== EXCERPTED DATA ==
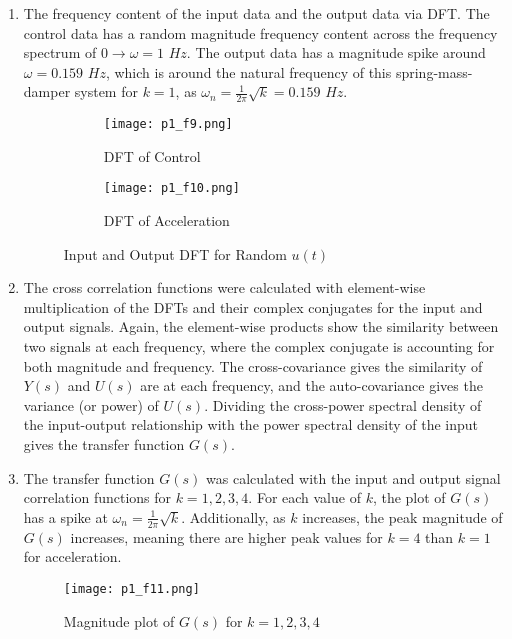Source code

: \documentclass{article}
\begin{document}
\begin{enumerate}
    \newpage 
    \item The frequency content of the input data and the output data via DFT. The control data has a random magnitude frequency content across the frequency spectrum of $0 \rightarrow \omega=1$ $Hz$. The output data has a magnitude spike around $\omega=0.159$ $Hz$, which is around the natural frequency of this spring-mass-damper system for $k=1$, as $\omega_n=\frac{1}{2\pi}\sqrt{k}=0.159$ $Hz$.

    \begin{figure}[h]
    \centering
    \begin{subfigure}{.5\textwidth}
      \centering
      \texttt{[image: p1\_f9.png]}
      \caption{DFT of Control}
      \label{fig:sub1}
    \end{subfigure}%
    \begin{subfigure}{.5\textwidth}
      \centering
      \texttt{[image: p1\_f10.png]}
      \caption{DFT of Acceleration}
      \label{fig:sub2}
    \end{subfigure}
    \caption{Input and Output DFT for Random $u(t)$}
    \label{fig:test}
    \end{figure}
    
    \item The cross correlation functions were calculated with element-wise multiplication of the DFTs and their complex conjugates for the input and output signals. Again, the element-wise products show the similarity between two signals at each frequency, where the complex conjugate is accounting for both magnitude and frequency. The cross-covariance gives the similarity of $Y(s)$ and $U(s)$ are at each frequency, and the auto-covariance gives the variance (or power) of $U(s)$.  Dividing the cross-power spectral density of the input-output relationship with the power spectral density of the input gives the transfer function $G(s)$.


    \item The transfer function $G(s)$ was calculated with the input and output signal correlation functions for $k=1,2,3,4$. For each value of $k$, the plot of $G(s)$ has a spike at $\omega_n=\frac{1}{2\pi}\sqrt{k}$. Additionally, as $k$ increases, the peak magnitude of $G(s)$ increases, meaning there are higher peak values for $k=4$ than $k=1$ for acceleration.

    \begin{figure}[h]
    \centering
    \texttt{[image: p1\_f11.png]}
    \caption{Magnitude plot of $G(s)$ for $k=1,2,3,4$}
    \label{fig:enter-label}
\end{figure}

\end{enumerate}
\end{document}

== EXERCISE OBJECTIVE ==
Copy the listing above exactly, minus the pictures.

== EXERCISE ANSWER ==
Source code

: \documentclass{article}
\begin{document}
\begin{enumerate}
    \newpage 
    \item The frequency content of the input data and the output data via DFT. The control data has a random magnitude frequency content across the frequency spectrum of $0 \rightarrow \omega=1$ $Hz$. The output data has a magnitude spike around $\omega=0.159$ $Hz$, which is around the natural frequency of this spring-mass-damper system for $k=1$, as $\omega_n=\frac{1}{2\pi}\sqrt{k}=0.159$ $Hz$.

    \begin{figure}[h]
    \centering
    \begin{subfigure}{.5\textwidth}
      \centering
      \texttt{[image: p1\_f9.png]}
      \caption{DFT of Control}
      \label{fig:sub1}
    \end{subfigure}%
    \begin{subfigure}{.5\textwidth}
      \centering
      \texttt{[image: p1\_f10.png]}
      \caption{DFT of Acceleration}
      \label{fig:sub2}
    \end{subfigure}
    \caption{Input and Output DFT for Random $u(t)$}
    \label{fig:test}
    \end{figure}
    
    \item The cross correlation functions were calculated with element-wise multiplication of the DFTs and their complex conjugates for the input and output signals. Again, the element-wise products show the similarity between two signals at each frequency, where the complex conjugate is accounting for both magnitude and frequency. The cross-covariance gives the similarity of $Y(s)$ and $U(s)$ are at each frequency, and the auto-covariance gives the variance (or power) of $U(s)$.  Dividing the cross-power spectral density of the input-output relationship with the power spectral density of the input gives the transfer function $G(s)$.


    \item The transfer function $G(s)$ was calculated with the input and output signal correlation functions for $k=1,2,3,4$. For each value of $k$, the plot of $G(s)$ has a spike at $\omega_n=\frac{1}{2\pi}\sqrt{k}$. Additionally, as $k$ increases, the peak magnitude of $G(s)$ increases, meaning there are higher peak values for $k=4$ than $k=1$ for acceleration.

    \begin{figure}[h]
    \centering
    \texttt{[image: p1\_f11.png]}
    \caption{Magnitude plot of $G(s)$ for $k=1,2,3,4$}
    \label{fig:enter-label}
\end{figure}

\end{enumerate}
\end{document}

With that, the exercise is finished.